• Goal of the exercise: Every line from the beginning of the data through the line containing "- 정상 타일 -> 이동이 가능하다." should be reproduced exactly, and no further lines should be output.

Source data:

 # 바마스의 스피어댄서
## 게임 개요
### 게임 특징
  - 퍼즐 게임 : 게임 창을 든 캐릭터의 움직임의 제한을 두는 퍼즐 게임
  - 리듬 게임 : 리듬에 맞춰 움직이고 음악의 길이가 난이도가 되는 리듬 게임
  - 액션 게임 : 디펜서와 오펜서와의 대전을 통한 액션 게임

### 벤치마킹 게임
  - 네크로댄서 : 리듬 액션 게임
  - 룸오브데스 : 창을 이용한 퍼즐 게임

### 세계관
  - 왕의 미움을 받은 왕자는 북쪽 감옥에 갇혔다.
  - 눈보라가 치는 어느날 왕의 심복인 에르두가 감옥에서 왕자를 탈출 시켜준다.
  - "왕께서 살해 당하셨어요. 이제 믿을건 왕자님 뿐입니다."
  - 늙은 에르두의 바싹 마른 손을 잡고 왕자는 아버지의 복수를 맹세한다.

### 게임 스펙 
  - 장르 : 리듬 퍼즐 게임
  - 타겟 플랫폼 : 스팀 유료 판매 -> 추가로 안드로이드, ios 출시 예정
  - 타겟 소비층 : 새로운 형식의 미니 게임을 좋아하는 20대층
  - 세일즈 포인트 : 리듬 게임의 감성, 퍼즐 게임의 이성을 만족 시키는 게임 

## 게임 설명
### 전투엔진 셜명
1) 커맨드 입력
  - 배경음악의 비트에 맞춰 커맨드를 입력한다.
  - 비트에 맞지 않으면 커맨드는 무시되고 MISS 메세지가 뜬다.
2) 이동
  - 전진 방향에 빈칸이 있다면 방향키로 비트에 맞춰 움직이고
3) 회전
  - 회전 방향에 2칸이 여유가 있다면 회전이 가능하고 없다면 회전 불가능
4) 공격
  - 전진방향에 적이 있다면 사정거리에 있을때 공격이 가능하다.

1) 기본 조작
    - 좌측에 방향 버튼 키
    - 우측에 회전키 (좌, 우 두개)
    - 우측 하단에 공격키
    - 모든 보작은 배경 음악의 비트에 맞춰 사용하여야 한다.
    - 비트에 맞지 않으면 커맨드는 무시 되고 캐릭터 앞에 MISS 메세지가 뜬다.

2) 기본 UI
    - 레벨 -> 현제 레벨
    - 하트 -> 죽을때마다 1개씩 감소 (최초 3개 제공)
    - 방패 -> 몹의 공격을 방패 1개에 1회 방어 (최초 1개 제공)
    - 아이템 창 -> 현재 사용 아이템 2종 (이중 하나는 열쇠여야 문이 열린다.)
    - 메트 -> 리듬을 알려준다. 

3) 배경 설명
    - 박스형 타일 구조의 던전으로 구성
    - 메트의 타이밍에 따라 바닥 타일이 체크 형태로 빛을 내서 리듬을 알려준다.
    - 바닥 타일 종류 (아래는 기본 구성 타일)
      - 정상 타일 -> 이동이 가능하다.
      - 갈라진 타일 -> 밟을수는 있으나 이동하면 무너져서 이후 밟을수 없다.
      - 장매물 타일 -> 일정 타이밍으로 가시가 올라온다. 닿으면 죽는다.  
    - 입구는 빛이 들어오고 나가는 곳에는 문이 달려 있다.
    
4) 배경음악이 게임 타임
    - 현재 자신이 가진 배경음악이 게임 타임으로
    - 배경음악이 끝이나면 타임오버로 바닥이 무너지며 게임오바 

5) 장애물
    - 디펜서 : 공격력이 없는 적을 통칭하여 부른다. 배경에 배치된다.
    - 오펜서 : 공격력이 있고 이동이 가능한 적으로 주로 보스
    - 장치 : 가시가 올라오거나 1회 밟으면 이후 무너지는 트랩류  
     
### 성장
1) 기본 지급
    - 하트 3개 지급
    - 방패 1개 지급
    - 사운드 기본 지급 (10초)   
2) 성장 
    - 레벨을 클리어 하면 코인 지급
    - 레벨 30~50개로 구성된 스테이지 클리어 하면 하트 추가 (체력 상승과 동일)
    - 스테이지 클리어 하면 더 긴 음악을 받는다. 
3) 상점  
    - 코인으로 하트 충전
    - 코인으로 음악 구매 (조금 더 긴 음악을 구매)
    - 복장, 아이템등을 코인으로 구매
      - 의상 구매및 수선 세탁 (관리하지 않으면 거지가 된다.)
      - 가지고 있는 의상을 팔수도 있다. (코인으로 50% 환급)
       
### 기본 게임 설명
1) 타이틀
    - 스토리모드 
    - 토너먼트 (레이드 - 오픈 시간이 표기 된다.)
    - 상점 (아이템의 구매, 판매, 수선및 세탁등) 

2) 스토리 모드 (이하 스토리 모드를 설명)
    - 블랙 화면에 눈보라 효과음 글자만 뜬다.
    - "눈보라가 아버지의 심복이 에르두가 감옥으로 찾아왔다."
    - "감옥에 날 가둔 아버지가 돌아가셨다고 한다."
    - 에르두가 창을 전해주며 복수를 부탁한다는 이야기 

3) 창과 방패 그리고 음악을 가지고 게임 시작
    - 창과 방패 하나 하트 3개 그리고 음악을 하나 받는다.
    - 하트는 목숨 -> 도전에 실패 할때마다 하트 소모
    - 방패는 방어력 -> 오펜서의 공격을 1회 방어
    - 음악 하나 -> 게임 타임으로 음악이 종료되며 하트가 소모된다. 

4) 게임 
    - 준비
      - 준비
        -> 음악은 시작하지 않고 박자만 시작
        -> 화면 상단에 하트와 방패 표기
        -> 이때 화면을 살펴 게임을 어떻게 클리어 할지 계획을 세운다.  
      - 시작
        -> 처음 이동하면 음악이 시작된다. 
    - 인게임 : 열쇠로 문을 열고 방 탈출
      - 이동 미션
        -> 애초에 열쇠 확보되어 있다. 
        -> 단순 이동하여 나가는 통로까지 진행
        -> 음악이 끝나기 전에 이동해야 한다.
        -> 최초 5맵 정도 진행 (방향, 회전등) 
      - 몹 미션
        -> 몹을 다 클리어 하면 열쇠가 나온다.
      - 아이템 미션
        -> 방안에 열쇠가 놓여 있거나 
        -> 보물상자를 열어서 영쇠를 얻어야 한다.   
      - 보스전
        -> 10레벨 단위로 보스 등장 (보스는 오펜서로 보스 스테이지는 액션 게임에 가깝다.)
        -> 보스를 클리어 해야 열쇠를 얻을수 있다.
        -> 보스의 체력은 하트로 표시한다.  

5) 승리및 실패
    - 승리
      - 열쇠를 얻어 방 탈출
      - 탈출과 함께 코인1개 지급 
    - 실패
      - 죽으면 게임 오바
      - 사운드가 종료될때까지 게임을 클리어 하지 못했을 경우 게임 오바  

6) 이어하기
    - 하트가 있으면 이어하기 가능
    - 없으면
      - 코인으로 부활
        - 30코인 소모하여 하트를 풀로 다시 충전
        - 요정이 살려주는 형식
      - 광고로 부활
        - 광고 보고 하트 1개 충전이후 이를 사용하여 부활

• Exercise solution:
 # 바마스의 스피어댄서
## 게임 개요
### 게임 특징
  - 퍼즐 게임 : 게임 창을 든 캐릭터의 움직임의 제한을 두는 퍼즐 게임
  - 리듬 게임 : 리듬에 맞춰 움직이고 음악의 길이가 난이도가 되는 리듬 게임
  - 액션 게임 : 디펜서와 오펜서와의 대전을 통한 액션 게임

### 벤치마킹 게임
  - 네크로댄서 : 리듬 액션 게임
  - 룸오브데스 : 창을 이용한 퍼즐 게임

### 세계관
  - 왕의 미움을 받은 왕자는 북쪽 감옥에 갇혔다.
  - 눈보라가 치는 어느날 왕의 심복인 에르두가 감옥에서 왕자를 탈출 시켜준다.
  - "왕께서 살해 당하셨어요. 이제 믿을건 왕자님 뿐입니다."
  - 늙은 에르두의 바싹 마른 손을 잡고 왕자는 아버지의 복수를 맹세한다.

### 게임 스펙 
  - 장르 : 리듬 퍼즐 게임
  - 타겟 플랫폼 : 스팀 유료 판매 -> 추가로 안드로이드, ios 출시 예정
  - 타겟 소비층 : 새로운 형식의 미니 게임을 좋아하는 20대층
  - 세일즈 포인트 : 리듬 게임의 감성, 퍼즐 게임의 이성을 만족 시키는 게임 

## 게임 설명
### 전투엔진 셜명
1) 커맨드 입력
  - 배경음악의 비트에 맞춰 커맨드를 입력한다.
  - 비트에 맞지 않으면 커맨드는 무시되고 MISS 메세지가 뜬다.
2) 이동
  - 전진 방향에 빈칸이 있다면 방향키로 비트에 맞춰 움직이고
3) 회전
  - 회전 방향에 2칸이 여유가 있다면 회전이 가능하고 없다면 회전 불가능
4) 공격
  - 전진방향에 적이 있다면 사정거리에 있을때 공격이 가능하다.

1) 기본 조작
    - 좌측에 방향 버튼 키
    - 우측에 회전키 (좌, 우 두개)
    - 우측 하단에 공격키
    - 모든 보작은 배경 음악의 비트에 맞춰 사용하여야 한다.
    - 비트에 맞지 않으면 커맨드는 무시 되고 캐릭터 앞에 MISS 메세지가 뜬다.

2) 기본 UI
    - 레벨 -> 현제 레벨
    - 하트 -> 죽을때마다 1개씩 감소 (최초 3개 제공)
    - 방패 -> 몹의 공격을 방패 1개에 1회 방어 (최초 1개 제공)
    - 아이템 창 -> 현재 사용 아이템 2종 (이중 하나는 열쇠여야 문이 열린다.)
    - 메트 -> 리듬을 알려준다. 

3) 배경 설명
    - 박스형 타일 구조의 던전으로 구성
    - 메트의 타이밍에 따라 바닥 타일이 체크 형태로 빛을 내서 리듬을 알려준다.
    - 바닥 타일 종류 (아래는 기본 구성 타일)
      - 정상 타일 -> 이동이 가능하다.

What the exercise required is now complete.